▸ **EXERCISE REQUIREMENTS**
Extract each line holding the word "génératrice" from the entries.

▸ **EXERCISE MATERIALS**

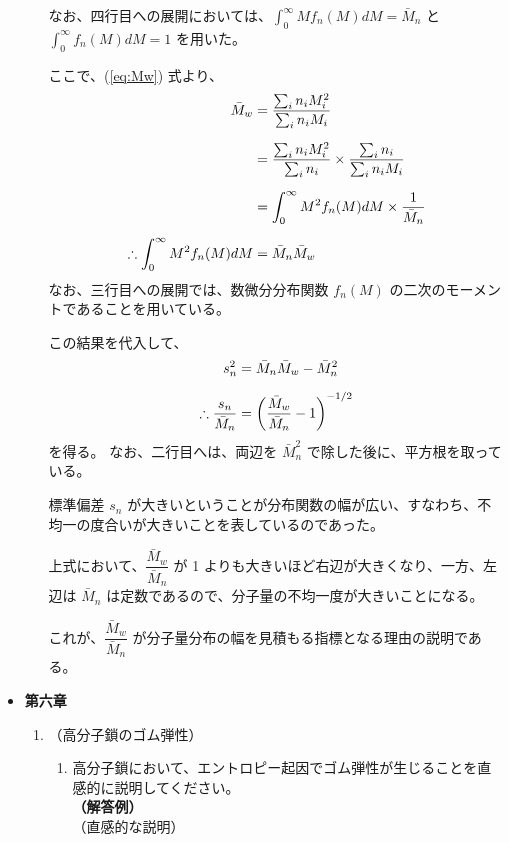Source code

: \documentclass[uplatex,dvipdfmx,a4paper,11pt, titlepage]{jsarticle}
\begin{document}
\begin{itemize}
\begin{enumerate}
	なお、四行目への展開においては、$\displaystyle \int_0^{\infty} M f_n(M) dM = \bar{M}_n$ と $\displaystyle \int_0^{\infty} f_n(M) dM = 1$ を用いた。

	ここで、(\ref{eq:Mw}) 式より、
	\begin{align}
	{\bar M}_w 
		&= \dfrac{\sum_i n_i M_i^2}{\sum_i n_i M_i}\notag \\[6pt]
		&= \dfrac{\sum_i n_i M_i^2}{\sum_i n_i} \times \dfrac{\sum_i n_i}{\sum_i n_i M_i}\notag \\[6pt]
		&= \displaystyle \int_0^{\infty} M^2 f_n(M) dM \times \dfrac{1}{\bar{M}_n }\notag \\[6pt]
	\therefore \displaystyle \int_0^{\infty} M^2 f_n(M) dM &= \bar{M}_n \bar{M}_w
	\end{align}
	なお、三行目への展開では、数微分分布関数 $f_n(M)$ の二次のモーメントであることを用いている。

	この結果を代入して、
	\begin{align}
	s_n^2 &= \bar{M}_n \bar{M}_w - \bar{M}_n^2\notag \\[6pt]
	\therefore \dfrac{s_n}{\bar{M}_n} &= \left(\dfrac{\bar{M}_w}{ \bar{M}_n} - 1 \right)^{-1/2}
	\end{align}
	を得る。
	なお、二行目へは、両辺を $\bar{M}_n^2$ で除した後に、平方根を取っている。

	標準偏差 $s_n$ が大きいということが分布関数の幅が広い、すなわち、不均一の度合いが大きいことを表しているのであった。

	上式において、$\dfrac{\bar{M}_w}{\bar{M}_n}$ が 1 よりも大きいほど右辺が大きくなり、一方、左辺は $\bar{M}_n$ は定数であるので、分子量の不均一度が大きいことになる。

	これが、$\dfrac{\bar{M}_w}{\bar{M}_n}$ が分子量分布の幅を見積もる指標となる理由の説明である。

	\end{enumerate}

\item
{\bf 第六章}
	\begin{enumerate}
	\item
	（高分子鎖のゴム弾性）\\
		\vspace{-5mm}
		\begin{enumerate}
		\item
		\label{it:5-1}
		高分子鎖において、エントロピー起因でゴム弾性が生じることを直感的に説明してください。\\
		{\bf（解答例）}\\
		（直感的な説明）


\end{enumerate}
\end{enumerate}
\end{itemize}
\end{document}
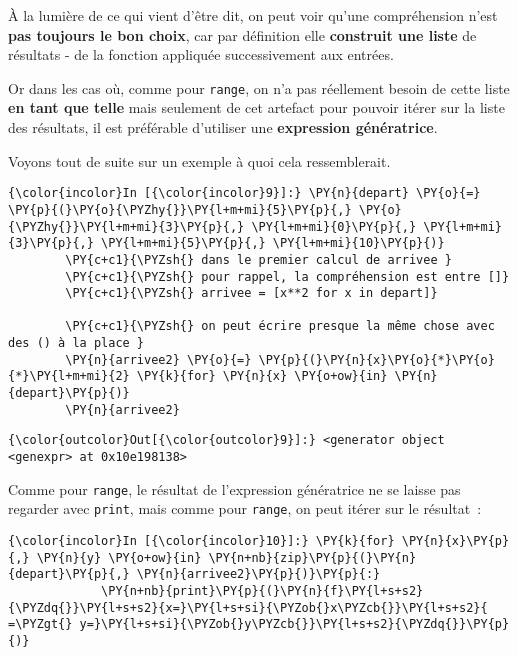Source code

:     À la lumière de ce qui vient d'être dit, on peut voir qu'une
compréhension n'est \textbf{pas toujours le bon choix}, car par
définition elle \textbf{construit une liste} de résultats - de la
fonction appliquée successivement aux entrées.

Or dans les cas où, comme pour \texttt{range}, on n'a pas réellement
besoin de cette liste \textbf{en tant que telle} mais seulement de cet
artefact pour pouvoir itérer sur la liste des résultats, il est
préférable d'utiliser une \textbf{expression génératrice}.

Voyons tout de suite sur un exemple à quoi cela ressemblerait.

    \begin{Verbatim}[commandchars=\\\{\},frame=single,framerule=0.3mm,rulecolor=\color{cellframecolor}]
{\color{incolor}In [{\color{incolor}9}]:} \PY{n}{depart} \PY{o}{=} \PY{p}{(}\PY{o}{\PYZhy{}}\PY{l+m+mi}{5}\PY{p}{,} \PY{o}{\PYZhy{}}\PY{l+m+mi}{3}\PY{p}{,} \PY{l+m+mi}{0}\PY{p}{,} \PY{l+m+mi}{3}\PY{p}{,} \PY{l+m+mi}{5}\PY{p}{,} \PY{l+m+mi}{10}\PY{p}{)}
        \PY{c+c1}{\PYZsh{} dans le premier calcul de arrivee }
        \PY{c+c1}{\PYZsh{} pour rappel, la compréhension est entre []}
        \PY{c+c1}{\PYZsh{} arrivee = [x**2 for x in depart]}
        
        \PY{c+c1}{\PYZsh{} on peut écrire presque la même chose avec des () à la place }
        \PY{n}{arrivee2} \PY{o}{=} \PY{p}{(}\PY{n}{x}\PY{o}{*}\PY{o}{*}\PY{l+m+mi}{2} \PY{k}{for} \PY{n}{x} \PY{o+ow}{in} \PY{n}{depart}\PY{p}{)}
        \PY{n}{arrivee2}
\end{Verbatim}


\begin{Verbatim}[commandchars=\\\{\},frame=single,framerule=0.3mm,rulecolor=\color{cellframecolor}]
{\color{outcolor}Out[{\color{outcolor}9}]:} <generator object <genexpr> at 0x10e198138>
\end{Verbatim}
            
    Comme pour \texttt{range}, le résultat de l'expression génératrice ne se
laisse pas regarder avec \texttt{print}, mais comme pour \texttt{range},
on peut itérer sur le résultat~:

    \begin{Verbatim}[commandchars=\\\{\},frame=single,framerule=0.3mm,rulecolor=\color{cellframecolor}]
{\color{incolor}In [{\color{incolor}10}]:} \PY{k}{for} \PY{n}{x}\PY{p}{,} \PY{n}{y} \PY{o+ow}{in} \PY{n+nb}{zip}\PY{p}{(}\PY{n}{depart}\PY{p}{,} \PY{n}{arrivee2}\PY{p}{)}\PY{p}{:}
             \PY{n+nb}{print}\PY{p}{(}\PY{n}{f}\PY{l+s+s2}{\PYZdq{}}\PY{l+s+s2}{x=}\PY{l+s+si}{\PYZob{}x\PYZcb{}}\PY{l+s+s2}{ =\PYZgt{} y=}\PY{l+s+si}{\PYZob{}y\PYZcb{}}\PY{l+s+s2}{\PYZdq{}}\PY{p}{)}
\end{Verbatim}


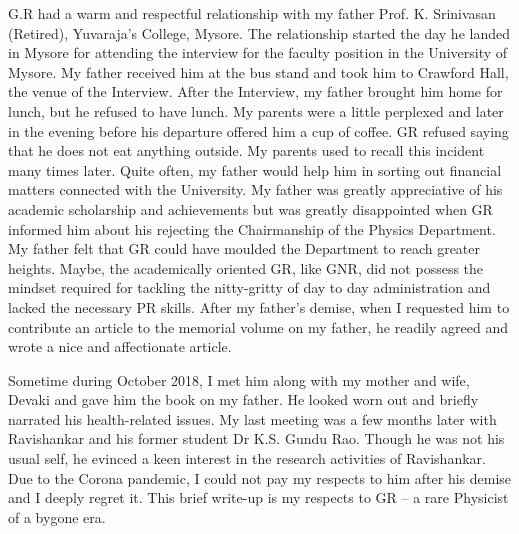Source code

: G.R had a warm and respectful relationship with my father Prof. K. Srinivasan (Retired), Yuvaraja’s College, Mysore. The relationship started the day he landed in Mysore for attending the interview for the faculty position in the University of Mysore. My father received him at the bus stand and took him to Crawford Hall, the venue of the Interview. After the Interview, my father brought him home for lunch, but he refused to have lunch. My parents were a little perplexed and later in the evening before his departure offered him a cup of coffee.  GR refused saying that he does not eat anything outside. My parents used to recall this incident many times later. Quite often, my father would help him in sorting out financial matters connected with the University. My father was greatly appreciative of his academic scholarship and achievements but was greatly disappointed when GR informed him about his rejecting the Chairmanship of the Physics Department. My father felt that GR could have moulded the Department to reach greater heights.  Maybe, the academically oriented GR, like GNR, did not possess the mindset required for tackling the nitty-gritty of day to day administration and lacked the necessary PR skills. After my father’s demise, when I requested him to contribute an article to the memorial volume on my father, he readily agreed and wrote a nice and affectionate article.

Sometime during October 2018, I met him along with my mother and wife, Devaki and gave him the book on my father. He looked worn out and briefly narrated his health-related issues. My last meeting was a few months later with Ravishankar and his former student Dr K.S. Gundu Rao. Though he was not his usual self, he evinced a keen interest in the research activities of Ravishankar. Due to the Corona pandemic, I could not pay my respects to him after his demise and I deeply regret it. This brief write-up is my respects to GR – a rare Physicist of a bygone era.

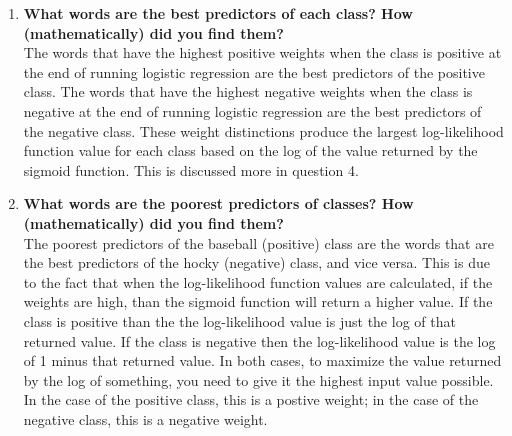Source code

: \documentclass[8pt]{article}
\begin{document}
\begin{enumerate}
\item \textbf{What words are the best predictors of each class? How (mathematically) did you find them?}\\
The words that have the highest positive weights when the class is positive at the end of running logistic regression are the best predictors of the positive class.  The words that have the highest negative weights when the class is negative at the end of running logistic regression are the best predictors of the negative class.  These weight distinctions produce the largest log-likelihood function value for each class based on the log of the value returned by the sigmoid function.  This is discussed more in question 4.
\begin{figure}[H]
\centering
{}
\hspace{1cm}
\end{figure}
\item \textbf{What words are the poorest predictors of classes? How (mathematically) did you find them?}\\
The poorest predictors of the baseball (positive) class are the words that are the best predictors of the hocky (negative) class, and vice versa.  This is due to the fact that when the log-likelihood function values are calculated, if the weights are high, than the sigmoid function will return a higher value.  If the class is positive than the the log-likelihood value is just the log of that returned value. If the class is negative then the log-likelihood value is the log of 1 minus that returned value.  In both cases, to maximize the value returned by the log of something, you need to give it the highest input value possible.  In the case of the positive class, this is a postive weight; in the case of the negative class, this is a negative weight.

\end{enumerate}
\end{document}
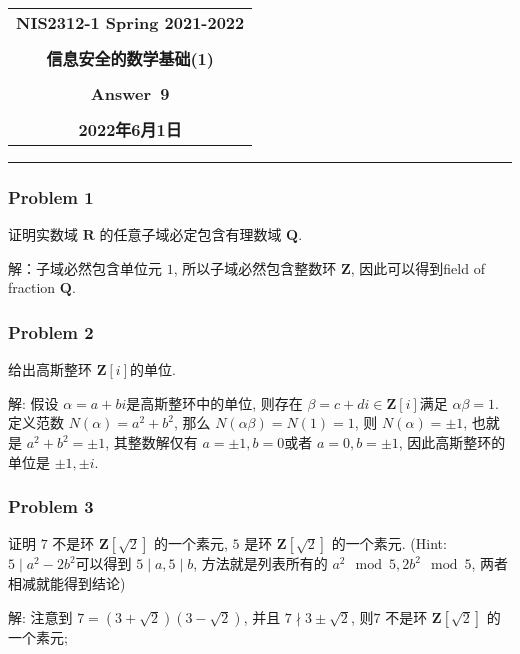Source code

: \documentclass[a4paper,12pt]{ctexart}
\newcommand{\Z}{\mathbf{Z}}
\newcommand{\Q}{\mathbf{Q}}
\newcommand{\R}{\mathbf{R}}
\begin{document}
  \begin{center}

  \vspace{-0.3in}
  \begin{tabular}{c}
    \textbf{\Large NIS2312-1 Spring 2021-2022} \\
    \textbf{\Large  } \\
    \textbf{\Large  信息安全的数学基础(1)}\\
    \textbf{\Large  } \\
    \textbf{\Large  Answer~9 } \\
    \textbf{\Large  } \\
    \textbf{\Large 2022年6月1日} \\
  \end{tabular}
  \end{center}
  \noindent
  \rule{\linewidth}{0.4pt}

\subsubsection*{Problem 1}
    证明实数域 $ \R $ 的任意子域必定包含有理数域 $ \Q $.

    解：子域必然包含单位元 $ 1 $, 所以子域必然包含整数环 $ \Z $, 因此可以得到field of fraction $ \Q $. 
\subsubsection*{Problem 2}
    给出高斯整环 $ \Z[i] $的单位.

    解: 假设 $ \alpha=a+bi $是高斯整环中的单位, 则存在 $ \beta=c+di\in\Z[i] $满足 $ \alpha\beta=1 $. 定义范数 $ N(\alpha)=a^2+b^2 $,
    那么 $ N(\alpha\beta)=N(1)=1 $, 则 $ N(\alpha)=\pm 1 $, 也就是 $ a^2+b^2=\pm 1 $, 其整数解仅有 $ a=\pm 1,b=0 $或者 $ a=0,b=\pm 1 $, 
    因此高斯整环的单位是 $ \pm 1,\pm i $.
\subsubsection*{Problem 3}
    证明 $ 7 $ 不是环 $ \Z[\sqrt{2}] $ 的一个素元, $ 5 $ 是环 $ \Z[\sqrt{2}] $ 的一个素元.
    (Hint: $ 5\mid a^2-2b^2 $可以得到 $ 5\mid a,5\mid b $, 方法就是列表所有的 $ a^2 \mod{5},2b^2\mod{5} $, 两者相减就能得到结论)

    解: 注意到 $ 7=(3+\sqrt{2})(3-\sqrt{2}) $, 并且 $ 7\nmid 3\pm\sqrt{2} $, 则$ 7 $ 不是环 $ \Z[\sqrt{2}] $ 的一个素元;
\end{document}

▸ **TASK RESULT**
préférable d'utiliser une \textbf{expression génératrice}.
    Comme pour \texttt{range}, le résultat de l'expression génératrice ne se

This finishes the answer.